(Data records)
►

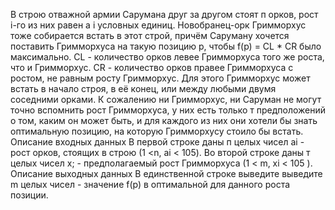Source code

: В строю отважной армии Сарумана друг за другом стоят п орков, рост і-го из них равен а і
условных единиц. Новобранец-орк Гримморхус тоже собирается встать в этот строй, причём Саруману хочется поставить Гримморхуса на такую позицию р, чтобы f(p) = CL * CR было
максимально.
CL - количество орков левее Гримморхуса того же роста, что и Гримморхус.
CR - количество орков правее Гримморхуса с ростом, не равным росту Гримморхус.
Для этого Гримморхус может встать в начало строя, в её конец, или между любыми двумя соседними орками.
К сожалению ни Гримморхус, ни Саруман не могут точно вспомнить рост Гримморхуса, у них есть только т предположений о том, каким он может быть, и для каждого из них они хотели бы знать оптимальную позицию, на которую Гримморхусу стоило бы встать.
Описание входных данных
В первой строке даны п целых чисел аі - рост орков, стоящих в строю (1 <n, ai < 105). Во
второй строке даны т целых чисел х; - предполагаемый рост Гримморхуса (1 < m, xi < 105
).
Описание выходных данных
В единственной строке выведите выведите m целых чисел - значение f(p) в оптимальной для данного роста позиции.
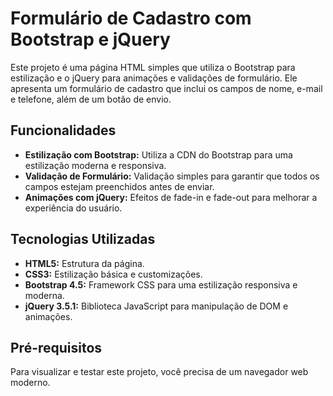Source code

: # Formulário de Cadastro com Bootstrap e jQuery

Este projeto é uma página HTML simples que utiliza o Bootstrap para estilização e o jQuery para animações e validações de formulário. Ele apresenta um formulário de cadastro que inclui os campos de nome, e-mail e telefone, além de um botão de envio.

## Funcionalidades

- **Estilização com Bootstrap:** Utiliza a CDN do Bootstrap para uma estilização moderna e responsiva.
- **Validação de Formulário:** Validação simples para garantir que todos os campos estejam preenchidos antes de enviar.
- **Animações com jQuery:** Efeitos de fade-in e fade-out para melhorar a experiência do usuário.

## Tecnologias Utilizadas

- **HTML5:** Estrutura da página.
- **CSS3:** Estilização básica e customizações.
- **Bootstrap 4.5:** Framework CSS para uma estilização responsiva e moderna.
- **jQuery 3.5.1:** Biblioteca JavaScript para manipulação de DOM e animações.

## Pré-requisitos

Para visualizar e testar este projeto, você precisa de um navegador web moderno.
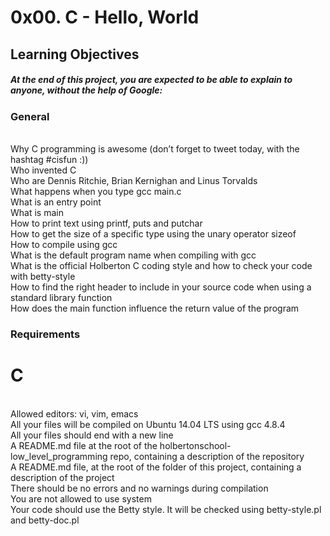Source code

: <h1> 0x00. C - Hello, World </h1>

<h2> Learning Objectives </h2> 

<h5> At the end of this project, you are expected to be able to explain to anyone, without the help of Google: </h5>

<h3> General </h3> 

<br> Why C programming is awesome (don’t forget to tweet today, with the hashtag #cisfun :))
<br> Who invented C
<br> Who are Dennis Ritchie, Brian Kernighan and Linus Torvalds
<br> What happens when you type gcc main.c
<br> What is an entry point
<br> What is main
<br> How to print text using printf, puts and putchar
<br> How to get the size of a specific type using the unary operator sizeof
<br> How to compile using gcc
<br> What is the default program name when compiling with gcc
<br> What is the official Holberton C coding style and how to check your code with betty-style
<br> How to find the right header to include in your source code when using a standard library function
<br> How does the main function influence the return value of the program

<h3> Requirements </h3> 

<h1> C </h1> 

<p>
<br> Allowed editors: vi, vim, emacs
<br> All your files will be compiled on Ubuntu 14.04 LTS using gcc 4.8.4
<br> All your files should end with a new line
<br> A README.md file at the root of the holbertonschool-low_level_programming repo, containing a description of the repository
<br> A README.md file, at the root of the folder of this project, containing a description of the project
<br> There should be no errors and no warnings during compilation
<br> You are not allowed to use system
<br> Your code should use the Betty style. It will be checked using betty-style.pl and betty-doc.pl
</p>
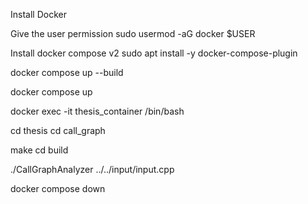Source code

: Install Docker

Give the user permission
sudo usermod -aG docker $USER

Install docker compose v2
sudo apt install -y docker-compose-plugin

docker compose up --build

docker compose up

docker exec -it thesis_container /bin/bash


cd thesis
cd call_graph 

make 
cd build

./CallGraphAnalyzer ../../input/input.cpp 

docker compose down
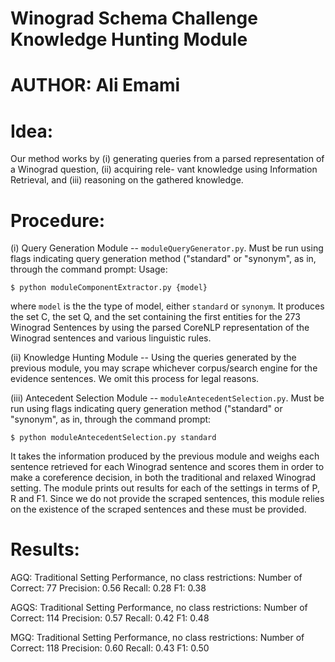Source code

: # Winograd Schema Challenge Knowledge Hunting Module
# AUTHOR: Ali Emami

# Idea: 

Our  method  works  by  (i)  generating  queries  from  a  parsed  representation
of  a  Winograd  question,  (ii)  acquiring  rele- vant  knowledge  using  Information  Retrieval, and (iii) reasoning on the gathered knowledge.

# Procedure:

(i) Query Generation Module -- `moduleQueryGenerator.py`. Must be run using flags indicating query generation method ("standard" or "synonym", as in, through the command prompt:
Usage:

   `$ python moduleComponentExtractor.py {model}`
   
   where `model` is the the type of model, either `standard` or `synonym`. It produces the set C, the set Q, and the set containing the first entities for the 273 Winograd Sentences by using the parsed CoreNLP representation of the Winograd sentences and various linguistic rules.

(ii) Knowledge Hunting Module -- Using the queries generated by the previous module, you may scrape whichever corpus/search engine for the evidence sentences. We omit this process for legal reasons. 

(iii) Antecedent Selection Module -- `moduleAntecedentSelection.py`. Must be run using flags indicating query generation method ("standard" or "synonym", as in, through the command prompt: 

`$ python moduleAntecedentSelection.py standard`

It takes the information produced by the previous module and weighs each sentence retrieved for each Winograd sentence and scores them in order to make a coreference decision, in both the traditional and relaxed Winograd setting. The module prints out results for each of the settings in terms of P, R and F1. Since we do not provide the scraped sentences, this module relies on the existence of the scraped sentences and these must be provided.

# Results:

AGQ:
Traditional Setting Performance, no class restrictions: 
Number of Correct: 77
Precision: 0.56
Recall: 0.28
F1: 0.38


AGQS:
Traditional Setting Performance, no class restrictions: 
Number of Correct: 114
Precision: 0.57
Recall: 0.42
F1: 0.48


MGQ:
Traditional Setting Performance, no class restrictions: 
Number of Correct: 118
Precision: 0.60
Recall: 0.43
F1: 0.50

◄

• [What you should do]: The entries above need to be repeated in full, word for word. Skip the images.

• [Solution for this exercise]:
Source code

: В строю отважной армии Сарумана друг за другом стоят п орков, рост і-го из них равен а і
условных единиц. Новобранец-орк Гримморхус тоже собирается встать в этот строй, причём Саруману хочется поставить Гримморхуса на такую позицию р, чтобы f(p) = CL * CR было
максимально.
CL - количество орков левее Гримморхуса того же роста, что и Гримморхус.
CR - количество орков правее Гримморхуса с ростом, не равным росту Гримморхус.
Для этого Гримморхус может встать в начало строя, в её конец, или между любыми двумя соседними орками.
К сожалению ни Гримморхус, ни Саруман не могут точно вспомнить рост Гримморхуса, у них есть только т предположений о том, каким он может быть, и для каждого из них они хотели бы знать оптимальную позицию, на которую Гримморхусу стоило бы встать.
Описание входных данных
В первой строке даны п целых чисел аі - рост орков, стоящих в строю (1 <n, ai < 105). Во
второй строке даны т целых чисел х; - предполагаемый рост Гримморхуса (1 < m, xi < 105
).
Описание выходных данных
В единственной строке выведите выведите m целых чисел - значение f(p) в оптимальной для данного роста позиции.
Source code

: # Formulário de Cadastro com Bootstrap e jQuery

Este projeto é uma página HTML simples que utiliza o Bootstrap para estilização e o jQuery para animações e validações de formulário. Ele apresenta um formulário de cadastro que inclui os campos de nome, e-mail e telefone, além de um botão de envio.

## Funcionalidades

- **Estilização com Bootstrap:** Utiliza a CDN do Bootstrap para uma estilização moderna e responsiva.
- **Validação de Formulário:** Validação simples para garantir que todos os campos estejam preenchidos antes de enviar.
- **Animações com jQuery:** Efeitos de fade-in e fade-out para melhorar a experiência do usuário.

## Tecnologias Utilizadas

- **HTML5:** Estrutura da página.
- **CSS3:** Estilização básica e customizações.
- **Bootstrap 4.5:** Framework CSS para uma estilização responsiva e moderna.
- **jQuery 3.5.1:** Biblioteca JavaScript para manipulação de DOM e animações.

## Pré-requisitos

Para visualizar e testar este projeto, você precisa de um navegador web moderno.
Source code

: <h1> 0x00. C - Hello, World </h1>

<h2> Learning Objectives </h2> 

<h5> At the end of this project, you are expected to be able to explain to anyone, without the help of Google: </h5>

<h3> General </h3> 

<br> Why C programming is awesome (don’t forget to tweet today, with the hashtag #cisfun :))
<br> Who invented C
<br> Who are Dennis Ritchie, Brian Kernighan and Linus Torvalds
<br> What happens when you type gcc main.c
<br> What is an entry point
<br> What is main
<br> How to print text using printf, puts and putchar
<br> How to get the size of a specific type using the unary operator sizeof
<br> How to compile using gcc
<br> What is the default program name when compiling with gcc
<br> What is the official Holberton C coding style and how to check your code with betty-style
<br> How to find the right header to include in your source code when using a standard library function
<br> How does the main function influence the return value of the program

<h3> Requirements </h3> 

<h1> C </h1> 

<p>
<br> Allowed editors: vi, vim, emacs
<br> All your files will be compiled on Ubuntu 14.04 LTS using gcc 4.8.4
<br> All your files should end with a new line
<br> A README.md file at the root of the holbertonschool-low_level_programming repo, containing a description of the repository
<br> A README.md file, at the root of the folder of this project, containing a description of the project
<br> There should be no errors and no warnings during compilation
<br> You are not allowed to use system
<br> Your code should use the Betty style. It will be checked using betty-style.pl and betty-doc.pl
</p>
Source code

: Install Docker

Give the user permission
sudo usermod -aG docker $USER

Install docker compose v2
sudo apt install -y docker-compose-plugin

docker compose up --build

docker compose up

docker exec -it thesis_container /bin/bash


cd thesis
cd call_graph 

make 
cd build

./CallGraphAnalyzer ../../input/input.cpp 

docker compose down
Source code

: # Winograd Schema Challenge Knowledge Hunting Module
# AUTHOR: Ali Emami

# Idea: 

Our  method  works  by  (i)  generating  queries  from  a  parsed  representation
of  a  Winograd  question,  (ii)  acquiring  rele- vant  knowledge  using  Information  Retrieval, and (iii) reasoning on the gathered knowledge.

# Procedure:

(i) Query Generation Module -- `moduleQueryGenerator.py`. Must be run using flags indicating query generation method ("standard" or "synonym", as in, through the command prompt:
Usage:

   `$ python moduleComponentExtractor.py {model}`
   
   where `model` is the the type of model, either `standard` or `synonym`. It produces the set C, the set Q, and the set containing the first entities for the 273 Winograd Sentences by using the parsed CoreNLP representation of the Winograd sentences and various linguistic rules.

(ii) Knowledge Hunting Module -- Using the queries generated by the previous module, you may scrape whichever corpus/search engine for the evidence sentences. We omit this process for legal reasons. 

(iii) Antecedent Selection Module -- `moduleAntecedentSelection.py`. Must be run using flags indicating query generation method ("standard" or "synonym", as in, through the command prompt: 

`$ python moduleAntecedentSelection.py standard`

It takes the information produced by the previous module and weighs each sentence retrieved for each Winograd sentence and scores them in order to make a coreference decision, in both the traditional and relaxed Winograd setting. The module prints out results for each of the settings in terms of P, R and F1. Since we do not provide the scraped sentences, this module relies on the existence of the scraped sentences and these must be provided.

# Results:

AGQ:
Traditional Setting Performance, no class restrictions: 
Number of Correct: 77
Precision: 0.56
Recall: 0.28
F1: 0.38


AGQS:
Traditional Setting Performance, no class restrictions: 
Number of Correct: 114
Precision: 0.57
Recall: 0.42
F1: 0.48


MGQ:
Traditional Setting Performance, no class restrictions: 
Number of Correct: 118
Precision: 0.60
Recall: 0.43
F1: 0.50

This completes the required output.